When it comes to losing weight fast, motivation is a key factor. Often times, people are told by their doctor that they are overweight and at an increased risk of developing a chronic condition. In some cases, a spouse or friend might be making daily references to your weight and it frustrates you. But more likely, a goal to lose 10 pounds fast is driven by an event that is coming up like a wedding, class reunion or beach vacation. No matter your motive, to lose any weight at all, you need to make some dietary adjustments.
Step 1
To lose weight, you need to create a caloric deficiency in your body. This can be done through your diet by consuming less than you expend. To lose a pound of weight, you must burn 3,500 calories. You can lose 10 pounds in 10 weeks if you cut your daily intake down by 500 calories. If you need help finding the calorie contents of certain foods, consult an online source.
Step 2
Eat clean sources of food.

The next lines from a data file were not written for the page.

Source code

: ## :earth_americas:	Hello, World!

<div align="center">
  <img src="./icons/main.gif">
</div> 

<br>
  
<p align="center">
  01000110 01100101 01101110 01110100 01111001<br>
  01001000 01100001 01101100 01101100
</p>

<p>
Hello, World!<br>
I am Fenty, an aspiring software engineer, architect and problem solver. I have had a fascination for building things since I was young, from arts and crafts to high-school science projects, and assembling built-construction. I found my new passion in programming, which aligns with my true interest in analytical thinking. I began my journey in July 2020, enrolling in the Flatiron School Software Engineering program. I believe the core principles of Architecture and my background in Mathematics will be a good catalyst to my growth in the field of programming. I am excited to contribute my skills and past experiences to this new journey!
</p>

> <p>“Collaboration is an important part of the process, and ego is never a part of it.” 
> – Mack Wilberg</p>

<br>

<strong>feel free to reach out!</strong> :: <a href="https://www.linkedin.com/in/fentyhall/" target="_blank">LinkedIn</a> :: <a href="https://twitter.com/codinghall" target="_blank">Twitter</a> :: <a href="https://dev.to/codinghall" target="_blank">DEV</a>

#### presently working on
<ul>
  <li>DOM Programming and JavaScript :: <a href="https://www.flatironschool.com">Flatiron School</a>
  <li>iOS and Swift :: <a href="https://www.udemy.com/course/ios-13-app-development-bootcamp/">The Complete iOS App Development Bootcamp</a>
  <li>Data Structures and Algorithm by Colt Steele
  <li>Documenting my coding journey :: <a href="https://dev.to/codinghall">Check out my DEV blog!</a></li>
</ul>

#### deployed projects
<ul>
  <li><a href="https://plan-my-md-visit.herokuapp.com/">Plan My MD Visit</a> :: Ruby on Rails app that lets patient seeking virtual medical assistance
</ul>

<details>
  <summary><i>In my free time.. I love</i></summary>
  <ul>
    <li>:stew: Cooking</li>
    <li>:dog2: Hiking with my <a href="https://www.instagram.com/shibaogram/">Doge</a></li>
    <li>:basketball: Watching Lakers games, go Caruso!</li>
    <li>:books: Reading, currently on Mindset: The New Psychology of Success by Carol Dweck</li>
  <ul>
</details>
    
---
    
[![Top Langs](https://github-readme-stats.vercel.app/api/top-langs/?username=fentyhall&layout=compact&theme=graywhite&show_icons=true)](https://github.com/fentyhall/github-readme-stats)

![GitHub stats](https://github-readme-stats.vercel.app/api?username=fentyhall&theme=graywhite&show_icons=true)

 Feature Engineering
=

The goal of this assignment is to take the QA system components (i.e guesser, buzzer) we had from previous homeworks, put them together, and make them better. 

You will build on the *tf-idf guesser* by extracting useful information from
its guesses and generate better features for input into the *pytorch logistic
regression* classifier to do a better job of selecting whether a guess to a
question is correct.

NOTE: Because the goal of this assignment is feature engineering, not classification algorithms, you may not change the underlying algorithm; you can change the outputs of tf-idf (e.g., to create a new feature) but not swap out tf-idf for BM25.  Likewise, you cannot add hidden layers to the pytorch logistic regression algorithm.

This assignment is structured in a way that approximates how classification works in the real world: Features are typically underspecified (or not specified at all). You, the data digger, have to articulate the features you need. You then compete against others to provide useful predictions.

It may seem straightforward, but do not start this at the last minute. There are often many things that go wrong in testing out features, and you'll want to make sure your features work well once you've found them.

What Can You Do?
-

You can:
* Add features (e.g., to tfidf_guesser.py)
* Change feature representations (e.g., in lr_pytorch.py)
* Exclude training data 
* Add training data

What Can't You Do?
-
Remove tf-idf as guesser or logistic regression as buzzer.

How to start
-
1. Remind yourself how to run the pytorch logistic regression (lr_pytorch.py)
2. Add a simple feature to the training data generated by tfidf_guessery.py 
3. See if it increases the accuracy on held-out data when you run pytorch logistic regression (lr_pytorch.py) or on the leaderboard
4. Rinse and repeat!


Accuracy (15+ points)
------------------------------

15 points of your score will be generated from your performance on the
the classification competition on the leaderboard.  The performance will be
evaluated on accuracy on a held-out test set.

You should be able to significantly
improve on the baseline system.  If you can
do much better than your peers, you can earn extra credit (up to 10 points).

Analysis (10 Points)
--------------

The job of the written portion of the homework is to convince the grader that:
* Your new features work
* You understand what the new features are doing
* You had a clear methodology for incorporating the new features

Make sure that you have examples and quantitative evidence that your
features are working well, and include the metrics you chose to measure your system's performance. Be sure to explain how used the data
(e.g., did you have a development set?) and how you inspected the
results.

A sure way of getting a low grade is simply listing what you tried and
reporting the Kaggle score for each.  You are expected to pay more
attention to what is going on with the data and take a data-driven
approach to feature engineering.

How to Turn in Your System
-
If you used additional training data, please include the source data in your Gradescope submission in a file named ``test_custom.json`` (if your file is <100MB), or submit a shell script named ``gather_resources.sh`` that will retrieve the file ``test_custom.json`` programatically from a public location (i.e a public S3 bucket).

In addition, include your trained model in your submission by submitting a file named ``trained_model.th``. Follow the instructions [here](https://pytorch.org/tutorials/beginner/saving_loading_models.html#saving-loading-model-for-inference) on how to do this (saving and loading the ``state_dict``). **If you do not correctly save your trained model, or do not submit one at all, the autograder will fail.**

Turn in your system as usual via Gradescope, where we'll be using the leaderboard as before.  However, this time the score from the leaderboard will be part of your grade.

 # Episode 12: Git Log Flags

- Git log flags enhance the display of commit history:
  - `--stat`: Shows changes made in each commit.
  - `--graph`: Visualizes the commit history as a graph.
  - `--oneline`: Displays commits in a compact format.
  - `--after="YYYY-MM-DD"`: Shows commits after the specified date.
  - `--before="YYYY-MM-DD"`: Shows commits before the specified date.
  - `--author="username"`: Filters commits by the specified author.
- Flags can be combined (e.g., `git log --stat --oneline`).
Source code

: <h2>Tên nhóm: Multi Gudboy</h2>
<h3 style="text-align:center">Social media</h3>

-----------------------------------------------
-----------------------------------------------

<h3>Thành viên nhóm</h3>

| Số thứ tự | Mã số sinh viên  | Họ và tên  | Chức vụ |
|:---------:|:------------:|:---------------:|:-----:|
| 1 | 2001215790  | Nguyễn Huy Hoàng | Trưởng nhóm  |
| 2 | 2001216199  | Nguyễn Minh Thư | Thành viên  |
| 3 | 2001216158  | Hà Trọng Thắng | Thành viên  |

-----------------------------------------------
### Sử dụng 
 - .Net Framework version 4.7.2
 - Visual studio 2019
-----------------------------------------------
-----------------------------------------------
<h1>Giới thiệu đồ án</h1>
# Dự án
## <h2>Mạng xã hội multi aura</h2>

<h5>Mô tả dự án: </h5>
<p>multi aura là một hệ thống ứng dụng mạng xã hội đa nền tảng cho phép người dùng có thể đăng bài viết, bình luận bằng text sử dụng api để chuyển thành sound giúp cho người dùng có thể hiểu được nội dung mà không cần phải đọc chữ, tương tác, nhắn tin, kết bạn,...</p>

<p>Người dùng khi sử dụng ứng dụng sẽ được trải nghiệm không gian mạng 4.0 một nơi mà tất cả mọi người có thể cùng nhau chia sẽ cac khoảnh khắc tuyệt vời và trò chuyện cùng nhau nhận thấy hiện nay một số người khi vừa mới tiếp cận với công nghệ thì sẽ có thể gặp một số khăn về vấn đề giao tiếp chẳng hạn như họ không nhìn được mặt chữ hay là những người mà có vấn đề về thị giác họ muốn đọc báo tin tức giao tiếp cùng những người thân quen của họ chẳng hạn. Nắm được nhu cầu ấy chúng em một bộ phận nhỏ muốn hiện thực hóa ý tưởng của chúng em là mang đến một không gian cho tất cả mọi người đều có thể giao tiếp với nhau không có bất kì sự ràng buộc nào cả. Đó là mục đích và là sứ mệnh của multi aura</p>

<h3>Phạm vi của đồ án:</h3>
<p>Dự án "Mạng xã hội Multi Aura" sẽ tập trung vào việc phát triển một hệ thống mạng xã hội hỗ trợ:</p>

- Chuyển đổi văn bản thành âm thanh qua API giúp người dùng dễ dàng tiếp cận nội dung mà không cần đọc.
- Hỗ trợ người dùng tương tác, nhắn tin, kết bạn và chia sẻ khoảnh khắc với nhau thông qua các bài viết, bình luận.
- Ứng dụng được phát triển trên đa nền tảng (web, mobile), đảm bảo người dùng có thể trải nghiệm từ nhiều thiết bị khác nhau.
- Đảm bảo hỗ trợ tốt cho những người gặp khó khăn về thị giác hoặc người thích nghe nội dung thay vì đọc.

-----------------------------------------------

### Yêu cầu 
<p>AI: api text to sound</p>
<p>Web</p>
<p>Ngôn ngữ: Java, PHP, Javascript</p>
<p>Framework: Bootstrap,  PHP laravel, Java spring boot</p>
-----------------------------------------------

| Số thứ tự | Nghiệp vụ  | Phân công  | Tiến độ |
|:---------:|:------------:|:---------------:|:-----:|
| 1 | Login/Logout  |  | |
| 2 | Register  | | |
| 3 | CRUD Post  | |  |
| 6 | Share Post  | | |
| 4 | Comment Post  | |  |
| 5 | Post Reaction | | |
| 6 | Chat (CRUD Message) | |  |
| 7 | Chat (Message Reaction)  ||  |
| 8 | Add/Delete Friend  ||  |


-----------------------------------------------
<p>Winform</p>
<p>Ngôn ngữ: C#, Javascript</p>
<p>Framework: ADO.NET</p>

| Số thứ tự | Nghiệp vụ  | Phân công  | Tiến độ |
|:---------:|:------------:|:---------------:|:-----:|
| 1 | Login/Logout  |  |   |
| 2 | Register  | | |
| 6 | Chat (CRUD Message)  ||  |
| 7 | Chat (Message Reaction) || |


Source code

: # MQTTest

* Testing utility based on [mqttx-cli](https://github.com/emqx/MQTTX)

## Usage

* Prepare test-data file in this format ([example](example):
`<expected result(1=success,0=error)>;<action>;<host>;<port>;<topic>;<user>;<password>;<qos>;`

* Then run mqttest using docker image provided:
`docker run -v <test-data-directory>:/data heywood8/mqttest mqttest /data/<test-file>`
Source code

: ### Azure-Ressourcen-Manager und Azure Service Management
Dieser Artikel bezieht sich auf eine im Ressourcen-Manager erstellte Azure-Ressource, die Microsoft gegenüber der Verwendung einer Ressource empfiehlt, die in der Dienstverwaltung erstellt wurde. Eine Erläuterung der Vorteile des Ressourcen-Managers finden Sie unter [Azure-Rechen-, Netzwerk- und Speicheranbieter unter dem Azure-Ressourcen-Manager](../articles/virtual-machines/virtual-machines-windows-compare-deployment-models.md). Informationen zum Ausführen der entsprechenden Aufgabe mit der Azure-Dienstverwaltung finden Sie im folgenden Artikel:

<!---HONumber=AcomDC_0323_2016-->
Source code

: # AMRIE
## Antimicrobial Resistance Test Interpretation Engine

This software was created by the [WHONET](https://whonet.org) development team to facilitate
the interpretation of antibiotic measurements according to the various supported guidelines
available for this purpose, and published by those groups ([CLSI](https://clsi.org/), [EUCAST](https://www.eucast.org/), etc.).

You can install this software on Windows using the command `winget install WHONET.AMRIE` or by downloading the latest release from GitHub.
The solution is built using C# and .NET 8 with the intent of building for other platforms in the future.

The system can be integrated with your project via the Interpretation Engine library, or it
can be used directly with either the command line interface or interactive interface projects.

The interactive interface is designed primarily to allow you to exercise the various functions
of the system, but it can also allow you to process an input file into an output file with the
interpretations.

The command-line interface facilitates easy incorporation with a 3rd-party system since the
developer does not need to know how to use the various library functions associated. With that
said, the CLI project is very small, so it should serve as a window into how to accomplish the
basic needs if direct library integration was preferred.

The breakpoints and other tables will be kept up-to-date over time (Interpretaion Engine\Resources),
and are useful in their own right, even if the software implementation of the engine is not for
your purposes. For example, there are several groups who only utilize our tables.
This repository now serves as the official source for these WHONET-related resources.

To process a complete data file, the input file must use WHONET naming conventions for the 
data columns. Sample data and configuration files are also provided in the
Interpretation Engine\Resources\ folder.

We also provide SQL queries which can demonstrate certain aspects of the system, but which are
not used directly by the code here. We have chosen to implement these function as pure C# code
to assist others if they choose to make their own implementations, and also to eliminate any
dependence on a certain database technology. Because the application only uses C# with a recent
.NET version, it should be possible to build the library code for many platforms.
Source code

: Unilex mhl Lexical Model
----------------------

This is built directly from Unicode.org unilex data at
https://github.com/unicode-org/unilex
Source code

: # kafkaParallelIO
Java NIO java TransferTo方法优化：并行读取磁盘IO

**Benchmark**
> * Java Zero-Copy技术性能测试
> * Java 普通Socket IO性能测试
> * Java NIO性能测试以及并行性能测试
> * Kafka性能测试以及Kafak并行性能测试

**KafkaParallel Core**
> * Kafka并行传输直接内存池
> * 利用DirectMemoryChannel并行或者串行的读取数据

Eliminate all foods from your diet that are high in saturated fat, sodium and sugar. Examples of these are deep fried foods, processed meats, high-fat dairy products, frozen dinners and commercial baked goods. Eat foods that are nutrient dense instead like fruits, vegetables, seeds, nuts, lean meats, low-fat dairy products, fish, whole grains and beans.
Step 3
Don't be fooled with your beverages. Liquid calories offer you a couple of roadblocks when you are trying to lose weight fast. They do not register to the brain the same way as food calories and they still add up in the body just like food calories. The result is weight gain from drinking liquid calories. To prevent this from happening, eliminate all beverages that have calories such as soda, fruits juices, sweetened teas, flavored coffee drinks and alcohol. Drink water instead because it is free of calories and it can also help give you a full feeling when you drink it with your meals. According to the Institute of Medicine, women should get approximately 2.7 total liters of water a day, men approximately 3.7 liters.
Step 4
Eat more meals. When you eat small, frequent meals, your body's metabolism rises to burn calories. In addition to that, when you "graze," your appetite will be under control, you will be less likely to overeat and your energy levels can be sustained. Eat a small meal every two to three hours, combining protein and carbs. An example would be a lean beef patty on a whole grain bun with lettuce and tomato.